Tax audits are rare, especially among middle- and low-income earners. IRS data shows that people who make under $500,000 per year have less than a 1% chance of being audited. But if you do find yourself on the receiving end of an audit letter, don't panic: It could be the result of a simple mistake that can easily be corrected. Still, it's important to know what to expect so you can save any necessary documentation.
How Tax Audits Work
If you're selected for an audit, the IRS will notify you by mail. Their letter will explain whether your audit will be conducted via mail or in person, with instructions on how to proceed.
The audit request will include additional information you must provide to verify tax return items such as expenses, income or itemized deductions. IRS audits typically include returns from the past three years. If they catch a substantial error, they may add additional years, usually going back no more than six years.

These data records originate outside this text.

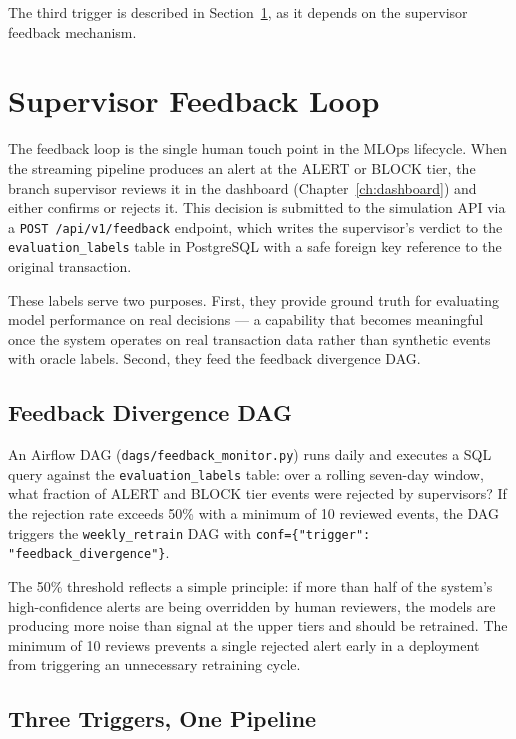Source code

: The third trigger is described in Section~\ref{sec:feedback-loop}, as it
depends on the supervisor feedback mechanism.


\section{Supervisor Feedback Loop}
\label{sec:feedback-loop}

The feedback loop is the single human touch point in the MLOps lifecycle.
When the streaming pipeline produces an alert at the ALERT or BLOCK tier,
the branch supervisor reviews it in the dashboard
(Chapter~\ref{ch:dashboard}) and either confirms or rejects it. This
decision is submitted to the simulation API via a
\texttt{POST /api/v1/feedback} endpoint, which writes the supervisor's
verdict to the \texttt{evaluation\_labels} table in PostgreSQL with a
safe foreign key reference to the original transaction.

These labels serve two purposes. First, they provide ground truth for
evaluating model performance on real decisions --- a capability that
becomes meaningful once the system operates on real transaction data
rather than synthetic events with oracle labels. Second, they feed the
feedback divergence DAG.

\subsection{Feedback Divergence DAG}

An Airflow DAG (\texttt{dags/feedback\_monitor.py}) runs daily and executes
a SQL query against the \texttt{evaluation\_labels} table: over a rolling
seven-day window, what fraction of ALERT and BLOCK tier events were
rejected by supervisors? If the rejection rate exceeds 50\% with a minimum
of 10 reviewed events, the DAG triggers the \texttt{weekly\_retrain} DAG
with \texttt{conf=\{"trigger": "feedback\_divergence"\}}.

The 50\% threshold reflects a simple principle: if more than half of the
system's high-confidence alerts are being overridden by human reviewers,
the models are producing more noise than signal at the upper tiers and
should be retrained. The minimum of 10 reviews prevents a single rejected
alert early in a deployment from triggering an unnecessary retraining
cycle.

\subsection{Three Triggers, One Pipeline}

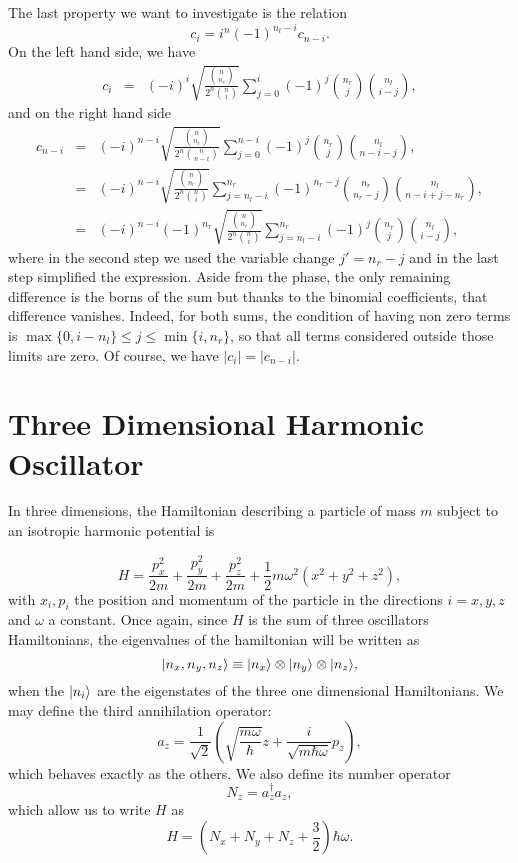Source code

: The last property we want to investigate is the relation
\[ c_i = i^n (-1)^{n_l-i} c_{n-i} . \]
On the left hand side, we have
\begin{eqnarray}
    c_i&=& (-i)^i  \sqrt{\frac{\binom{n}{n_r} }{2^n \binom{n}{i}}}  \sum_{j=0}^{i}(-1)^j \binom{n_r}{j} \binom{n_l}{i-j} ,
\end{eqnarray}
and on the right hand side
\begin{eqnarray}
    c_{n-i}&=&  (-i)^{n-i} \sqrt{\frac{\binom{n}{n_r} }{2^n \binom{n}{n-i}}}    \sum_{j=0}^{n-i}(-1)^j \binom{n_r}{j} \binom{n_l}{n-i-j} , \\
    &=&  (-i)^{n-i}  \sqrt{\frac{\binom{n}{n_r} }{2^n \binom{n}{i}}}    \sum_{j=n_l-i}^{n_r}(-1)^{n_r-j} \binom{n_r}{n_r-j} \binom{n_l}{n-i+j-n_r} , \\
    &=&  (-i)^{n-i} (-1)^{n_r}  \sqrt{\frac{\binom{n}{n_r} }{2^n \binom{n}{i}}}    \sum_{j=n_l-i}^{n_r}(-1)^{j} \binom{n_r}{j} \binom{n_l}{i-j} ,
\end{eqnarray}
where in the second step we used the variable change $j'=n_r-j$ and in the last step simplified the expression. Aside from the phase, the only remaining difference is the borns of the sum but thanks to the binomial coefficients, that difference vanishes. Indeed, for both sums, the condition of having non zero terms is $\max\{ 0, i- n_l\} \le j \le \min\{ i,n_r \} $, so that all terms considered outside those limits are zero. Of course, we have $|c_i|=|c_{n-i}|$.


\section{Three Dimensional Harmonic Oscillator}

In three dimensions, the Hamiltonian describing a particle of mass $m$ subject to an isotropic harmonic potential is

\[ H =  \frac{p_x^2}{2m}+\frac{p_y^2}{2m} + \frac{p_z^2}{2m}+ \frac 1 2 m \omega^2 \left( x^2 + y^2 +z^2\right),\]
with $x_i, p_i$ the position and momentum of the particle in the directions $i=x,y,z$ and $\omega$ a constant. Once again, since $H$ is the sum of three oscillators Hamiltonians, the eigenvalues of the hamiltonian will be written as
\[ | n_x, n_y,n_z \rangle \equiv | n_x \rangle \otimes | n_y \rangle \otimes | n_z \rangle, \]
when the $| n_i \rangle$ are the eigenstates of the three one dimensional Hamiltonians. We may define the third annihilation operator:
\[ a_z = \frac{1}{\sqrt 2} \left( \sqrt{\frac{m\omega}{\hbar}} z + \frac{i}{\sqrt{m \hbar \omega}} p_z \right),\]
which behaves exactly as the others. We also define its number operator
\[ N_z = a_z^\dagger a_z, \]
which allow us to write $H$ as
\[ H = \left(N_x + N_y + N_z +\frac 3 2 \right) \hbar \omega. \]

In cases where there are too many books or records to mail, the IRS allows you to request a face-to-face audit instead. In other cases, the IRS may request an in-person interview. This could be either an office audit, which takes place at an IRS office, or a field audit at your home, business or accountant's office. In addition to gathering documents, you may need to prepare in-depth answers about your financial activity. Your letter will contain instructions and contact information.
You can request an extension if you need more time to prepare for the audit. But if you outright ignore your audit letter, the IRS could make changes to your return and propose taxes and penalties, which you have 90 days to petition. If a taxpayer continues to ignore audits, the IRS can start collecting on the tax bill by seizing assets, including bank account funds, wages, Social Security benefits or even property such as a car or real estate.
When you do proceed with an audit, the IRS may conclude that you've proven your claims and make no changes. If they do propose changes, however, you can either agree or disagree. When you agree, you'll sign documentation and may have to pay additional taxes you owe. If you disagree, you can request to meet with an IRS manager, go through an IRS mediation or file an appeal. Keep in mind that the IRS may charge a penalty for submitting an inaccurate tax return on top of paying what you owe.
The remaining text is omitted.